Picturesque views and well-maintained trails make Montaña de Oro State Park a mountain biker’s paradise. Depending on the trail, a full suspension bike is best (but not necessarily essential) for most. Note that hikers and bikers share trails; please use a bell for the safety of everyone on the trail. Bluff Trail Difficulty: Easy Distance: 2.3 miles, point to point Elevation: +142 feet / -77 feet Avg / Max Grade: 2% / 6% Type: Doubletrack Hazard Peak Trail Difficulty: Easy/intermediate Distance: 4.1 miles point to point Elevation: +915 feet / -308 feet Avg / Max Grade: 6% / 12% Type: Singletrack Islay Creek Trail Difficulty: Easy Distance: 3 miles, point to point Elevation: +68 feet / -352 feet Avg / Max Grade: 3% / 7% Type: Doubletrack Oats Peak Trail Difficulty: Intermediate Distance: 11.3, out and back Elevation: +1,433 feet / -1,438 feet Avg / Max Grade: 5% / 36% Type: Singletrack Reservoir Flats Trail Difficulty: Easy/intermediate Distance: 2 mile loop Elevation: +132 feet / -187 feet Max Grade: 4.4% Type: Singletrack

Free Hiking and MTB Maps

The Highway 1 Discovery Route Stewardship Travel Program partners with local organizations to offer free hiking and mountain biking maps. Visitors and local residents are invited to download free maps for trails across Highway 1.

Volunteer Trail Work Days

As part of the Stewardship Travel Program, volunteers are welcome year-round to help build, restore and maintain hiking, biking, and equestrian trails. All work day events and classes are organized by the Central Coast Concerned Mountain Bikers group, a non-profit organization since 1987. They require no experience to jump in and help! The annual volunteer trail workday in Montaña de Oro State Park is the first Sunday in February. Opportunities for volunteering on trail restoration include at least one trail work session per month.

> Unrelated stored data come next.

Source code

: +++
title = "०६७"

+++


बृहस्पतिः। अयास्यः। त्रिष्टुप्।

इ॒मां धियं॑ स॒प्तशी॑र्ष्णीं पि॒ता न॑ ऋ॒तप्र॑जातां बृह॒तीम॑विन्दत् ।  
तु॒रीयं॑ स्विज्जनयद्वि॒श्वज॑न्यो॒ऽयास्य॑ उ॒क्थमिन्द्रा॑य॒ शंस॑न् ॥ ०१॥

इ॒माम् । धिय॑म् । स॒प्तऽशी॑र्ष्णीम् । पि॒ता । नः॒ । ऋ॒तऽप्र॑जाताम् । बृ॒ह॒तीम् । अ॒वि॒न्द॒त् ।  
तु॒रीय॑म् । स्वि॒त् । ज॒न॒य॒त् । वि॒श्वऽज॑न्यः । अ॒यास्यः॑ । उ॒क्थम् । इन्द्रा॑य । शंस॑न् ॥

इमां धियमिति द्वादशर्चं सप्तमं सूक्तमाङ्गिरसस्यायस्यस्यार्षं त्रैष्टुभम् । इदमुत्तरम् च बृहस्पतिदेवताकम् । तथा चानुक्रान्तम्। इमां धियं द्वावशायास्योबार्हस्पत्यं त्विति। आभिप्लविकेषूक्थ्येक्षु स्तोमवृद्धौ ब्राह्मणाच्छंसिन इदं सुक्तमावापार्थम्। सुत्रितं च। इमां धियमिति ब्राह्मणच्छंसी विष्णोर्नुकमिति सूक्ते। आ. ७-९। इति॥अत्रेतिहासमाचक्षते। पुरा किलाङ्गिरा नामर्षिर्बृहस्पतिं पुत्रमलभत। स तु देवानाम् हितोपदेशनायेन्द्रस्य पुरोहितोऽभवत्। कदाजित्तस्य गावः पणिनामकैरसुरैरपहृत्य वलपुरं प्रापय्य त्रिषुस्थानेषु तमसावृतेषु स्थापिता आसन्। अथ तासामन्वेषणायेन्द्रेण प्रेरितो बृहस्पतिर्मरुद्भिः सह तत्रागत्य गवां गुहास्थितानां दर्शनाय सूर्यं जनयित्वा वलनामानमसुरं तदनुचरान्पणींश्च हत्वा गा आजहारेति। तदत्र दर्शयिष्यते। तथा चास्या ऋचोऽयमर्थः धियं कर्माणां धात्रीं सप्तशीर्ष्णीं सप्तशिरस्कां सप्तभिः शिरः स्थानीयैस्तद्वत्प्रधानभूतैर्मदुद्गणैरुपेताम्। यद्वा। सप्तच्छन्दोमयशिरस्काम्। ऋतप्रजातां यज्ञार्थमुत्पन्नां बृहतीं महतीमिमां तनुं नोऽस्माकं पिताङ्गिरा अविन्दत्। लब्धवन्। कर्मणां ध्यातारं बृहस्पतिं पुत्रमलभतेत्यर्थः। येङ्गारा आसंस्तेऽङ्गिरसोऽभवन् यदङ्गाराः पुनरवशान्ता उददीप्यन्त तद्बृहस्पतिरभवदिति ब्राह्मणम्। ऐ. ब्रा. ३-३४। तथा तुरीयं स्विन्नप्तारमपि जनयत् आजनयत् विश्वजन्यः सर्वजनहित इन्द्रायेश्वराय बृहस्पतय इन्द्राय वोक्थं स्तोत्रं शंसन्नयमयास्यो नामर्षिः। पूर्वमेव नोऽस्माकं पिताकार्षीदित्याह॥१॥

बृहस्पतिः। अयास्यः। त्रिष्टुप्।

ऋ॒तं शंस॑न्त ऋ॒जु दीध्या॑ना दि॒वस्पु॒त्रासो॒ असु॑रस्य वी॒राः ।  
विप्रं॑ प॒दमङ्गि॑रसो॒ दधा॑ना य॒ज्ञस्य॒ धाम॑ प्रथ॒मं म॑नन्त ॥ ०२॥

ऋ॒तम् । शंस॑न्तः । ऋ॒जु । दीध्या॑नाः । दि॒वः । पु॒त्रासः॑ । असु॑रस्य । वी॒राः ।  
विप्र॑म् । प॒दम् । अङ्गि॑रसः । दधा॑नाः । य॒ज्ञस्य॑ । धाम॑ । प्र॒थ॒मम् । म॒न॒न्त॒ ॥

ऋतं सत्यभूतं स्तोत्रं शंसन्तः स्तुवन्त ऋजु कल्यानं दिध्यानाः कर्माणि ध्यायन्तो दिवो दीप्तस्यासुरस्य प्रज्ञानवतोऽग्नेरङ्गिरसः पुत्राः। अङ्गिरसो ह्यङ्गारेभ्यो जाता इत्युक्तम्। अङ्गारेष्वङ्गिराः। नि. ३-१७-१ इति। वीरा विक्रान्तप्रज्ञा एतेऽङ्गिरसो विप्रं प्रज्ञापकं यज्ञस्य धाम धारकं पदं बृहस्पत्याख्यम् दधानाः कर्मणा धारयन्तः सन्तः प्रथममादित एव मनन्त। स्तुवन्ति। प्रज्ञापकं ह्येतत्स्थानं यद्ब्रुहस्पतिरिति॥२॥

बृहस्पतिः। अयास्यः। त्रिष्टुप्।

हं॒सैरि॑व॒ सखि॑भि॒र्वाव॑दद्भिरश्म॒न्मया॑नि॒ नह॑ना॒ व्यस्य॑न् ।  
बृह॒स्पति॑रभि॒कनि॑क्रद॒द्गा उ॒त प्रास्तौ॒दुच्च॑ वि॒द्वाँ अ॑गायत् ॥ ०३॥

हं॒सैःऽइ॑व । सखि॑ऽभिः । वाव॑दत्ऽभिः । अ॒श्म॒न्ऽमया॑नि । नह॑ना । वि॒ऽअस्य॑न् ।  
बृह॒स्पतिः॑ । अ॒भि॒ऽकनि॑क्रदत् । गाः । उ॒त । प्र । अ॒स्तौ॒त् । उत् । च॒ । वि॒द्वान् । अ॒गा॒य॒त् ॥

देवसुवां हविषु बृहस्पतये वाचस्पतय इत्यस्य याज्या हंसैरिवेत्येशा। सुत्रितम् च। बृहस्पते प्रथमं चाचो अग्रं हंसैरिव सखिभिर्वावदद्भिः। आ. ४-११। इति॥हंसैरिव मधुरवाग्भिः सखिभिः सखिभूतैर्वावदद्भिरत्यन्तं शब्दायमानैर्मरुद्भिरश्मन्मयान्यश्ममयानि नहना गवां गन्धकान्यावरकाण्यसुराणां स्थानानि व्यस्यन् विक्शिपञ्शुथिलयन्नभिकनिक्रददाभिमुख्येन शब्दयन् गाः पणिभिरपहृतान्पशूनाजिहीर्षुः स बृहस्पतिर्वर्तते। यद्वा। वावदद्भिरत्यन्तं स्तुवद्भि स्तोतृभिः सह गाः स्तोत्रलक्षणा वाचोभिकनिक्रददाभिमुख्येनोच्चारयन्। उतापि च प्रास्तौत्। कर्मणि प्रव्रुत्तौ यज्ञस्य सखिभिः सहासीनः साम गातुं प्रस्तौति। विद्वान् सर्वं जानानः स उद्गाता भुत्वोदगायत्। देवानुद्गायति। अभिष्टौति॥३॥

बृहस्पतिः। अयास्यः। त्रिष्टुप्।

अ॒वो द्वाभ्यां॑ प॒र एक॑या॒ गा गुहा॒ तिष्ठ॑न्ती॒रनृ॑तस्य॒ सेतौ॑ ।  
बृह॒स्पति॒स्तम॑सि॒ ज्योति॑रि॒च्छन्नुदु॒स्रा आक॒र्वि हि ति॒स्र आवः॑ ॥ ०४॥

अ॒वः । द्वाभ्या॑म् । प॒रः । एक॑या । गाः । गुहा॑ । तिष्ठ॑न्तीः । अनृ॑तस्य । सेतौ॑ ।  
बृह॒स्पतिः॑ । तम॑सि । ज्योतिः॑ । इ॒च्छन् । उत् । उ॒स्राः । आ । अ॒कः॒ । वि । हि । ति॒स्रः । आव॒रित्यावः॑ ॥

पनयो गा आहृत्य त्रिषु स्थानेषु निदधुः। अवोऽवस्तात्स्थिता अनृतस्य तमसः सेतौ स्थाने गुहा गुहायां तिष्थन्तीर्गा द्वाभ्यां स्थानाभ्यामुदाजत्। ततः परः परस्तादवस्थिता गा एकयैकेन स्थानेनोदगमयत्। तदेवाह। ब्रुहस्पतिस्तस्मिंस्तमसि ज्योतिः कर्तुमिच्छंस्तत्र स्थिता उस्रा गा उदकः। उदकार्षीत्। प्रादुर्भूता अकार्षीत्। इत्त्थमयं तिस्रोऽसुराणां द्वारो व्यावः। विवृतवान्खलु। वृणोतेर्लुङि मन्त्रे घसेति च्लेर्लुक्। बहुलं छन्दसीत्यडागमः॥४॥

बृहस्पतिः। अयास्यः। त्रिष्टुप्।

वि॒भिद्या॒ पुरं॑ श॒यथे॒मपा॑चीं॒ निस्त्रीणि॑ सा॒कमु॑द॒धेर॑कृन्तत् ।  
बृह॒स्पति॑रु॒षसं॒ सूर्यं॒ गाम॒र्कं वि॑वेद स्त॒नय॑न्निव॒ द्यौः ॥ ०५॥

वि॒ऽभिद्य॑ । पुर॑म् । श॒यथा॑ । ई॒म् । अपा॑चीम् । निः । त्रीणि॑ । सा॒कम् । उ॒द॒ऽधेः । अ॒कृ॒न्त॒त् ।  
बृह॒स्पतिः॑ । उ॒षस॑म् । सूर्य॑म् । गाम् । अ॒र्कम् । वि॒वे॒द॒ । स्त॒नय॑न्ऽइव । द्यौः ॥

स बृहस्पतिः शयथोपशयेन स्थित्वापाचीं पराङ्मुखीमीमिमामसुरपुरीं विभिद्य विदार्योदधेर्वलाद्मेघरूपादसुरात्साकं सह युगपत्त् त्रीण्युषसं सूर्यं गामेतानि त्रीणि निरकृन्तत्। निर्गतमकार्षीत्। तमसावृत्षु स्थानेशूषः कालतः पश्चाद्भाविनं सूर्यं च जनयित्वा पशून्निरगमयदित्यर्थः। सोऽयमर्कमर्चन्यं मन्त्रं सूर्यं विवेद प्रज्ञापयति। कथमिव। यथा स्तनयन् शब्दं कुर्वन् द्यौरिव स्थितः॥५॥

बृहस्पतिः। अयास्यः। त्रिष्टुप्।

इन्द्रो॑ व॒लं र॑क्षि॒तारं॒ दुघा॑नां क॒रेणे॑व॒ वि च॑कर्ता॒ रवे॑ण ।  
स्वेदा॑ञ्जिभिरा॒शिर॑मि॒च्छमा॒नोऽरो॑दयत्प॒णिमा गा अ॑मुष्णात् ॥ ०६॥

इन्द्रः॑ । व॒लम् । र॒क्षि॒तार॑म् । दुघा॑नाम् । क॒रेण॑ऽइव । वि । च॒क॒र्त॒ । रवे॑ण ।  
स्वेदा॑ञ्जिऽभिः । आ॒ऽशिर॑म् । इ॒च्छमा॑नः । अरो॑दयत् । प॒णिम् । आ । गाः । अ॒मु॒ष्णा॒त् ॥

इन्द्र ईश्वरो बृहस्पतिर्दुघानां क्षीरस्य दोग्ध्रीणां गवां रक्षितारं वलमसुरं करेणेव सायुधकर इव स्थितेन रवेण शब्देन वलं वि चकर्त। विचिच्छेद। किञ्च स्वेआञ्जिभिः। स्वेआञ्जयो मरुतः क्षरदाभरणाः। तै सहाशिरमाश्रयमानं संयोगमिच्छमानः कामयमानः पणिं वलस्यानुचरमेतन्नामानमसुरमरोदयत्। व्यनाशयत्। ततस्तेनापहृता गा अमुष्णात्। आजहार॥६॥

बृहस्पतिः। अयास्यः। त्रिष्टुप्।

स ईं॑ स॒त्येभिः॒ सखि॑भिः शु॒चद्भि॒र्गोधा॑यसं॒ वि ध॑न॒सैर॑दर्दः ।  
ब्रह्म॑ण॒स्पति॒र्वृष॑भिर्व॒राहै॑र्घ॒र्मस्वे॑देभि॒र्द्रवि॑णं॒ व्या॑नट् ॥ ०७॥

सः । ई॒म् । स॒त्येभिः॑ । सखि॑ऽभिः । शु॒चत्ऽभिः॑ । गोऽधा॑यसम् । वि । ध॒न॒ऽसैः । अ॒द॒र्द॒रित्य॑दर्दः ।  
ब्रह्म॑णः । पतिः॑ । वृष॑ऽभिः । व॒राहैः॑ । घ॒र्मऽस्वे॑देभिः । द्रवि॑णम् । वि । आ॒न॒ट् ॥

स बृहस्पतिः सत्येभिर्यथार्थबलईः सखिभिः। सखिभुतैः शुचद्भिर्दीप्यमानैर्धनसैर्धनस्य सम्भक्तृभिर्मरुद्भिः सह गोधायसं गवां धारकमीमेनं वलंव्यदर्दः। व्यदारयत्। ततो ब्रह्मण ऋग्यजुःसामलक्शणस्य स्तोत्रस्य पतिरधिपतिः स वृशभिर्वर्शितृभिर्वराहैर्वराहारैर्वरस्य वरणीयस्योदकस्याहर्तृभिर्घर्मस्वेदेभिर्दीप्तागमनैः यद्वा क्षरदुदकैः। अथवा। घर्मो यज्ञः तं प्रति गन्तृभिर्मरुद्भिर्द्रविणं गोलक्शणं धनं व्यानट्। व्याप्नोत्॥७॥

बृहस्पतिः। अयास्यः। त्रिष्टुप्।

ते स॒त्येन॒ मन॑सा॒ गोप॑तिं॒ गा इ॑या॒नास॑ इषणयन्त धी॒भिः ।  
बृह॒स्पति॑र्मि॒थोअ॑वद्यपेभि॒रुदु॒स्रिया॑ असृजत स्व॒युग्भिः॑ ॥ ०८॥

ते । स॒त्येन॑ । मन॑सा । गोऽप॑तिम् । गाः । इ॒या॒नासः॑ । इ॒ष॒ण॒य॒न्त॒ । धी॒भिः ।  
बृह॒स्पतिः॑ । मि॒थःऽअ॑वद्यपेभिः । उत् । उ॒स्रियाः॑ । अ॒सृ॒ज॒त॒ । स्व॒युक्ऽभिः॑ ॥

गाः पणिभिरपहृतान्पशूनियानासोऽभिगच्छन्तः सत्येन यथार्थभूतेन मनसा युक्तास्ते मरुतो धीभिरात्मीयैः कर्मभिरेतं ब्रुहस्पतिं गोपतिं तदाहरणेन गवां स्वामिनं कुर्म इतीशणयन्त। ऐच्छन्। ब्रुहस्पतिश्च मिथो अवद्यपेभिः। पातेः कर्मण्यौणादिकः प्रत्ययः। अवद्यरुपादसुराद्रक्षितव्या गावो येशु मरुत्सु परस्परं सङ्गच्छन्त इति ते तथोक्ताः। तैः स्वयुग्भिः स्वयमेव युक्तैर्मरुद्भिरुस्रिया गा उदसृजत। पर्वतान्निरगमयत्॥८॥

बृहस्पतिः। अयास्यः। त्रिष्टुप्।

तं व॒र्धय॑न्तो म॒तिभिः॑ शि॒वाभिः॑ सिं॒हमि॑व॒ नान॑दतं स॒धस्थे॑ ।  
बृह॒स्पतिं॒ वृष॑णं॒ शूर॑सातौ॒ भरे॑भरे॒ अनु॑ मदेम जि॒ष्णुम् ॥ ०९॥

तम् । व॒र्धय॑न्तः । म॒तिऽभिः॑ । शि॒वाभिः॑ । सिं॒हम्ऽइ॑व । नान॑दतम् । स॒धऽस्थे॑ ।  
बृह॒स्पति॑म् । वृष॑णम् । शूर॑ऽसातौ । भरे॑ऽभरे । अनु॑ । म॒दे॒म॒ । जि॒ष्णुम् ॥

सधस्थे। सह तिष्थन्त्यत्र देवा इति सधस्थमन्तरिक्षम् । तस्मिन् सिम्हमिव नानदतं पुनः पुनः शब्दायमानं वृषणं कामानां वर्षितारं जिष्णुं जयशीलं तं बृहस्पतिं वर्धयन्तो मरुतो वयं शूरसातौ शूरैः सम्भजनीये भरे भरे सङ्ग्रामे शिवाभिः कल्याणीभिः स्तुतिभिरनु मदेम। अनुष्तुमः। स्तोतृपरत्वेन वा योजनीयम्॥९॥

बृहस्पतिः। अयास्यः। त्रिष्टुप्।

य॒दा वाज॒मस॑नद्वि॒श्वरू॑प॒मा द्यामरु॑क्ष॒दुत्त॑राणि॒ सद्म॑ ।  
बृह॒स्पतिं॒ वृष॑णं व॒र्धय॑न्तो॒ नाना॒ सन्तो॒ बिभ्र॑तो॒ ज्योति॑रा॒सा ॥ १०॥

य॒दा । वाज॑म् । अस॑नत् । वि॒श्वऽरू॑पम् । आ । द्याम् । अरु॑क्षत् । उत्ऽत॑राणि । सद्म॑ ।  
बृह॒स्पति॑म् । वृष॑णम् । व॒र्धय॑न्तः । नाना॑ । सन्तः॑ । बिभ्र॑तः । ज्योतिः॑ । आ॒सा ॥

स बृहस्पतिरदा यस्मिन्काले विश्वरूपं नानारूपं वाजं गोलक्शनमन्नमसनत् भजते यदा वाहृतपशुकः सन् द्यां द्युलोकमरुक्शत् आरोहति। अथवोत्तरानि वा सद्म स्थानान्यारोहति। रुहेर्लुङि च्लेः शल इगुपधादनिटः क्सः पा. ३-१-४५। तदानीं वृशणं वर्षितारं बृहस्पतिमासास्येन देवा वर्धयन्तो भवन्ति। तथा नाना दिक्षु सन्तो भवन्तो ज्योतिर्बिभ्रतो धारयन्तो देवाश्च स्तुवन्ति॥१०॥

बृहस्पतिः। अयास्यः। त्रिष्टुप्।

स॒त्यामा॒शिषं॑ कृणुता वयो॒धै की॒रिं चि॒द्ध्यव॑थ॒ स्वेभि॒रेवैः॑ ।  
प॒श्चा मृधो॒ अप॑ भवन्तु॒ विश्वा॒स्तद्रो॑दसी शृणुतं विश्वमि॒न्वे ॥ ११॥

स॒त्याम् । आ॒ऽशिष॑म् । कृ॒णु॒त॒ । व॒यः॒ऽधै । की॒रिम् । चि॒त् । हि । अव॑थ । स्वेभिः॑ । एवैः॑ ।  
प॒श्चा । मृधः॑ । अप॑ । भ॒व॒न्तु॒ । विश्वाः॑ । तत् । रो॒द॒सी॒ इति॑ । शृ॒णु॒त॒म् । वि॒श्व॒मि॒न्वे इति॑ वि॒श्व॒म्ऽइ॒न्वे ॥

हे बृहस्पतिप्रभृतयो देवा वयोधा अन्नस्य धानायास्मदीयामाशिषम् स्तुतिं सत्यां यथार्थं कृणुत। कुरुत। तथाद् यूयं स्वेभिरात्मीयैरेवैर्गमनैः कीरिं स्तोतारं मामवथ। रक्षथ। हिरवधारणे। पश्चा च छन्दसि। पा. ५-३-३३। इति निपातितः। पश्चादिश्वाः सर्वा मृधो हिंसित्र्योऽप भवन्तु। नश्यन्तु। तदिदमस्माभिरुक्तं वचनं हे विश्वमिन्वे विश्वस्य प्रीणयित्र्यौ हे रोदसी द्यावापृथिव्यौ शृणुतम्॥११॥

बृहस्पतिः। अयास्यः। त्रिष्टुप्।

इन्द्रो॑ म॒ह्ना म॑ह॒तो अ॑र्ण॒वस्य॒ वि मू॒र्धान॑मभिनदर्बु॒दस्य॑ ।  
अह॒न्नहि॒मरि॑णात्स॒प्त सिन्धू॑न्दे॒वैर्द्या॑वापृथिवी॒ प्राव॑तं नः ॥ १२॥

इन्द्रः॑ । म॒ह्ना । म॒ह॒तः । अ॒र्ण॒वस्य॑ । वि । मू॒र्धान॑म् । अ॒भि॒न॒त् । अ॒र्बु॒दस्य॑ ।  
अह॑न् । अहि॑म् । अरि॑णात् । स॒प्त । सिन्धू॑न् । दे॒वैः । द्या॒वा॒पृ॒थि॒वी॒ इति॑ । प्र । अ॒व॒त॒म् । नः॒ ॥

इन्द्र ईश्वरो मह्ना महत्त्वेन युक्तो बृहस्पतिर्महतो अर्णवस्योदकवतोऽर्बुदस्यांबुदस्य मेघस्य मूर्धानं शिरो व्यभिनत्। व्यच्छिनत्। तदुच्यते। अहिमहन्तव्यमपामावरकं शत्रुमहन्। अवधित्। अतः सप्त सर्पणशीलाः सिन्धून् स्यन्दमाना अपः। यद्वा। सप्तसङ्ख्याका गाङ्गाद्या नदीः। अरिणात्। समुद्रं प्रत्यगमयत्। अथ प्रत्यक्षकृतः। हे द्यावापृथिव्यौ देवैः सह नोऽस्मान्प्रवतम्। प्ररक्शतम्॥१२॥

Two major workdays are offered each year and are called TRAILWERKS: all-day events with free meals, tee shirts, and raffle prizes for participants. The Central Coast Concerned Mountain Bikers group encourages everyone who enjoys California trail systems to volunteer for workdays as well as practice important trail etiquette that helps prevent trail erosion, reduces user conflicts, and ensures trail access. More detailed information, trail guidelines, and volunteer locations can be found at their website. And if you can’t join a trail work day, consider donating toward the purchase of trail building tools for volunteers.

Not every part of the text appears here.